Menteri Pariwisata dan Warisan, Ezzatollah Zarghami, merujuk pada fakta bahwa semakin banyak wanita terlihat tanpa mengenakan hijab sejak kematian Amini pada 16 September.
"Sayangnya, sikap tertutup ada di negara ini, tetapi kami tidak bisa lagi bersikap keras terhadap rakyat,” kata Zarghami seperti dikutip laman Strait Times, Jumat (27/1/2023).
"Untuk mengembangkan pariwisata dan meningkatkan kehidupan sosial, Anda harus membuka ruang, memahami masyarakat dan tidak ketat dengan mereka,” ujanya menambahkan. Zarghami mengatakan, dia sering menasihati seorang pria yang berperilaku kasar terhadap seorang wanita yang tidak mengenakan hijab untuk menutup matanya jika melihatnya menggairahkannya.
Amini, seorang Kurdi Iran berusia 22 tahun, meninggal dalam tahanan setelah ditangkap oleh polisi moralitas karena diduga melanggar aturan berpakaian yang ketat di negara itu. Zarghami dikritik keras oleh ultra-konservatif pada Oktober setelah dilaporkan mengkritik polisi moralitas.
Sejak pecahnya protes, unit polisi moralitas yang bertugas menegakkan aturan hijab jarang terlihat.
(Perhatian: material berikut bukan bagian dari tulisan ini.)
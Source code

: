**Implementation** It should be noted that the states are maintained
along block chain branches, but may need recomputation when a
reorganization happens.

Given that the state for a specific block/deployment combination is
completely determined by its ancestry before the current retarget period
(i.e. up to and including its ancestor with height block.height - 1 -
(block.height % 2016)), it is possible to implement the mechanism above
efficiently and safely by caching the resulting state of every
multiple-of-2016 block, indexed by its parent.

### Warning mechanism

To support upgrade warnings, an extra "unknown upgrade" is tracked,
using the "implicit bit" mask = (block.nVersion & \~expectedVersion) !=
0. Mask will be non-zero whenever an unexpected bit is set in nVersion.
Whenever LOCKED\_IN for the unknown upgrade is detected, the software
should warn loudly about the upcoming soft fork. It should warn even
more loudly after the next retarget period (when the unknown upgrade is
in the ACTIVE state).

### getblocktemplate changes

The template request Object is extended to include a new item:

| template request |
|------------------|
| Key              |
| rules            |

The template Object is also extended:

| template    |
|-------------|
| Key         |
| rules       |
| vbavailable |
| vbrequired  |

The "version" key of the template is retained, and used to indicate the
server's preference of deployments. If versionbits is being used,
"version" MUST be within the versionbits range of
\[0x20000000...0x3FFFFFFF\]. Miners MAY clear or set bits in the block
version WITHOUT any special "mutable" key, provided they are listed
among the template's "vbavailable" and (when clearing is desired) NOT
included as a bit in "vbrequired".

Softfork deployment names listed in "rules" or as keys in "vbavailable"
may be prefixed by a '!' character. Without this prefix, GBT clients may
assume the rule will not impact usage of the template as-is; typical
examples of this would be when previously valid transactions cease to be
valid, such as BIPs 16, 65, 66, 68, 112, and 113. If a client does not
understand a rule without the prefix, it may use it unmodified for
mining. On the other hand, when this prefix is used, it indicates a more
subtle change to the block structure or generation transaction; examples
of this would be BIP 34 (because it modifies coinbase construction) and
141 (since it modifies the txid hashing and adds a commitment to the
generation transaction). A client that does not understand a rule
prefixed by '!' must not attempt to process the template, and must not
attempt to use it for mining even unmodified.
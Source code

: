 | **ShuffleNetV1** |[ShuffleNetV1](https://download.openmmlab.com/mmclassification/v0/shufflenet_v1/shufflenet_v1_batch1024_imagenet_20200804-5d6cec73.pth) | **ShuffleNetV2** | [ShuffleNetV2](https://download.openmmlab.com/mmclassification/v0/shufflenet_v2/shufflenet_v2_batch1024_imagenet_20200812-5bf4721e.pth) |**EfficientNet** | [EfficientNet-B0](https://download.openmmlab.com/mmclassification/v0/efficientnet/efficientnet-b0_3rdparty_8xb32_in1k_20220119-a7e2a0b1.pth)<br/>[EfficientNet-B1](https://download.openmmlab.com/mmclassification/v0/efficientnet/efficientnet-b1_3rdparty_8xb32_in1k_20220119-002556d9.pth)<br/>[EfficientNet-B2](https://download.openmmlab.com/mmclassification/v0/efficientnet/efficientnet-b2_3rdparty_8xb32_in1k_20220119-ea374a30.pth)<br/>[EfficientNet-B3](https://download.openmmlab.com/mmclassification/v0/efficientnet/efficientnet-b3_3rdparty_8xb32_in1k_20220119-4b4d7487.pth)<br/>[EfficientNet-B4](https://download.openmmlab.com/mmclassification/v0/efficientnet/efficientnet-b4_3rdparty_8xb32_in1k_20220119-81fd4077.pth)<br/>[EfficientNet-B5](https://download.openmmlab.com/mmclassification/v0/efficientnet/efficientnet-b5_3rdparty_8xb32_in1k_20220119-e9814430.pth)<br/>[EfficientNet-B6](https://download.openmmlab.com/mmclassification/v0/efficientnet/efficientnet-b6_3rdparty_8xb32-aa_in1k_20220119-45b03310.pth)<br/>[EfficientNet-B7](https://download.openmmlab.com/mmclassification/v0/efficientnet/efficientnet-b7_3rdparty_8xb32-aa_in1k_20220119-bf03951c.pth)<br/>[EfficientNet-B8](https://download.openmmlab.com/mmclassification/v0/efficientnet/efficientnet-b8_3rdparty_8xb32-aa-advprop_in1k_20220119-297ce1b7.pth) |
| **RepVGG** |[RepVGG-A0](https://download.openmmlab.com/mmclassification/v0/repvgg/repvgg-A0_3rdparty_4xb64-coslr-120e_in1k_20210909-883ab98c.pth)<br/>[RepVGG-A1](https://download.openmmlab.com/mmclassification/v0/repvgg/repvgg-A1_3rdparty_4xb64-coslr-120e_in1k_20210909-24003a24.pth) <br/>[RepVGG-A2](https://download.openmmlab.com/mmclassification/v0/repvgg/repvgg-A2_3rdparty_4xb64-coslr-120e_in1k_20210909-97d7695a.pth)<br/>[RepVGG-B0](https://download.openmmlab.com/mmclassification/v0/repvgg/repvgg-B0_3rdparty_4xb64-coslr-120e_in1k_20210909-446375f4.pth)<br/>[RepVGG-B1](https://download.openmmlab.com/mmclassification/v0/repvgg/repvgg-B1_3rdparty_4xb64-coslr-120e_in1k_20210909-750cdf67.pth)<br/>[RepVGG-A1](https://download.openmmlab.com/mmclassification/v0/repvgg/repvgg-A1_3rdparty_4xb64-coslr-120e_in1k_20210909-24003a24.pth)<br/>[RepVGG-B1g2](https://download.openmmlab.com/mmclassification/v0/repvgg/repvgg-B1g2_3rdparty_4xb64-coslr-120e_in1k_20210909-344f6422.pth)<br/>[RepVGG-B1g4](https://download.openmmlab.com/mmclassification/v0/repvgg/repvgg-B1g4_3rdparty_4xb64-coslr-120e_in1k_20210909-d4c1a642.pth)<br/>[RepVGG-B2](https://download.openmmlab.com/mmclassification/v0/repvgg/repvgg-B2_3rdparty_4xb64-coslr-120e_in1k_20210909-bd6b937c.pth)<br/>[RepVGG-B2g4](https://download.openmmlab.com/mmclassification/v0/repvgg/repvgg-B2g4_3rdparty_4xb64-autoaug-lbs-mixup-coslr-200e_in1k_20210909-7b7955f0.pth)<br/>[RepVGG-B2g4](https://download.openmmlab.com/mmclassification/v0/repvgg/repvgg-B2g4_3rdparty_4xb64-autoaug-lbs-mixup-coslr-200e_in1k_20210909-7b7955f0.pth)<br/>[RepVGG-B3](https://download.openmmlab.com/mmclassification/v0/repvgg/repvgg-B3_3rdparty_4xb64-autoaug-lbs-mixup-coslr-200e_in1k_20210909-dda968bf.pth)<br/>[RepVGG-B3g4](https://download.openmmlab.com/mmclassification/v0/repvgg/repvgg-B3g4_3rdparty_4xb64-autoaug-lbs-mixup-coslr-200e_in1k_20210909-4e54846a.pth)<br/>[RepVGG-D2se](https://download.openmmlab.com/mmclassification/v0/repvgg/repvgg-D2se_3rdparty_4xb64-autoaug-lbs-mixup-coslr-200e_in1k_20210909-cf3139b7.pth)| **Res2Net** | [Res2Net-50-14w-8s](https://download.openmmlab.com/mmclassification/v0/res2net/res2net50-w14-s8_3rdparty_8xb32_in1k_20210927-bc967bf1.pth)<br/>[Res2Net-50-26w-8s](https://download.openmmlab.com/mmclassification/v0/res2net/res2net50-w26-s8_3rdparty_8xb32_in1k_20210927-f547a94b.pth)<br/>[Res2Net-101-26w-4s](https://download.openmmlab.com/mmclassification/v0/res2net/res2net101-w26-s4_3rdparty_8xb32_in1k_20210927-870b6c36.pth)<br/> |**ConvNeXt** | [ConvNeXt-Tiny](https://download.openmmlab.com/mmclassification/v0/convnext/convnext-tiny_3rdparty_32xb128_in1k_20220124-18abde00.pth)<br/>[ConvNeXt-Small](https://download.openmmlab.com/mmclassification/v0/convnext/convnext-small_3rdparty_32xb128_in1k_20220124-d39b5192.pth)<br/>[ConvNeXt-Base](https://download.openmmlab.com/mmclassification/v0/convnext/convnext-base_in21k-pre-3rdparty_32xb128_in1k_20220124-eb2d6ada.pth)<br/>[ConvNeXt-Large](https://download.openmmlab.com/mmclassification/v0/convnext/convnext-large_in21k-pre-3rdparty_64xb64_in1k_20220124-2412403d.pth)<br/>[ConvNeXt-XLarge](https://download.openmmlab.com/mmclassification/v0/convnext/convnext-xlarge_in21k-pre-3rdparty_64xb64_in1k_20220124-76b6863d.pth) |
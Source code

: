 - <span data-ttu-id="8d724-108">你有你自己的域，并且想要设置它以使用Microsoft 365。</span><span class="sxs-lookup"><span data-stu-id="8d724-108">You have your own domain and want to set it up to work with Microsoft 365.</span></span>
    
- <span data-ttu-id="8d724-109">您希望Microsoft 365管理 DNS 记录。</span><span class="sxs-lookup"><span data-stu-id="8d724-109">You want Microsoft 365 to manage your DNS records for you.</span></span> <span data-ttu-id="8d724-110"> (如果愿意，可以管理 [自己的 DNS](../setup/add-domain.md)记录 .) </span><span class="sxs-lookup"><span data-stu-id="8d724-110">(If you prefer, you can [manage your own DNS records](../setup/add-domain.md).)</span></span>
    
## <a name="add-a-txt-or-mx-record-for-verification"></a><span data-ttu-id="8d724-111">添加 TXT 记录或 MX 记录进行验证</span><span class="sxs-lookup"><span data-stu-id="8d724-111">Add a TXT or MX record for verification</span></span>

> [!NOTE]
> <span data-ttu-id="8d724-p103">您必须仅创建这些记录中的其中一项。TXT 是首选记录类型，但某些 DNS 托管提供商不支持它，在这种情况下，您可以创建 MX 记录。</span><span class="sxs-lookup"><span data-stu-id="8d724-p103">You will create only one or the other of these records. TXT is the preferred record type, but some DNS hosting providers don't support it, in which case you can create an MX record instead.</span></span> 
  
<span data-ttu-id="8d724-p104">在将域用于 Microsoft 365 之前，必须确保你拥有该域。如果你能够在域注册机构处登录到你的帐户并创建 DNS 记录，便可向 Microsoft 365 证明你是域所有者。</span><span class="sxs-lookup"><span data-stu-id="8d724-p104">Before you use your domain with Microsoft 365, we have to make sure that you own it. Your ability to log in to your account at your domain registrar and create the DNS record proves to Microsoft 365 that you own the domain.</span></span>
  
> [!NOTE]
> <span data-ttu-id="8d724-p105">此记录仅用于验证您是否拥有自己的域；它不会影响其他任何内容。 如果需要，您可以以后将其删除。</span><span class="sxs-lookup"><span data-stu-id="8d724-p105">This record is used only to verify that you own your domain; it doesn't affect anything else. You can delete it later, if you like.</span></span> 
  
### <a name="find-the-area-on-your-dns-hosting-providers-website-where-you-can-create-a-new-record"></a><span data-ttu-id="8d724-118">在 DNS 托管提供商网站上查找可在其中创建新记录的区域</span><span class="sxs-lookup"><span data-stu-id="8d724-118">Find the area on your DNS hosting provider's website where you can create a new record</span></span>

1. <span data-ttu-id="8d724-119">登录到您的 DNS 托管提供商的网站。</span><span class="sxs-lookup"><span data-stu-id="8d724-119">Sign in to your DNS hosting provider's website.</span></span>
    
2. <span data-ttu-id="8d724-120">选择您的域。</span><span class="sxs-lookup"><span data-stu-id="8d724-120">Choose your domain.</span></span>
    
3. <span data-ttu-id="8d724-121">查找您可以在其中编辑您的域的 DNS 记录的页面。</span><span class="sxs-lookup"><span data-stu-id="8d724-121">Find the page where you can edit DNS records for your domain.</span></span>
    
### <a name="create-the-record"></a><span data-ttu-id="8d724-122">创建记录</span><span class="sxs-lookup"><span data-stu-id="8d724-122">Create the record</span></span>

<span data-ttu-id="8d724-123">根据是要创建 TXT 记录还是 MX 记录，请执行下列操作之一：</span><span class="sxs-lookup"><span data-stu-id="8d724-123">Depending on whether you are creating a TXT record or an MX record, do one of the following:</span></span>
Perempuan turun ke jalan tanpa wajib berhijab.
Kendati begitu, pihak berwenang mengisyaratkan kurangnya toleransi sejak awal tahun. Peringatan polisi bahwa wanita harus mengenakan hijab bahkan di dalam mobil.
Awal bulan ini, jaksa agung mengeluarkan arahan di mana polisi diperintahkan untuk menghukum dengan tegas setiap pelanggaran hijab. Pengadilan harus menghukum dan mendenda pelanggar, dengan hukuman tambahan, seperti pengasingan, larangan mempraktikkan profesi tertentu, dan menutup tempat kerja.
Iran mengatakan ratusan orang, termasuk personel keamanan, telah tewas dan ribuan ditangkap sehubungan dengan protes. Pemerintah Iran menyebut protes umumnya sebagai "kerusuhan".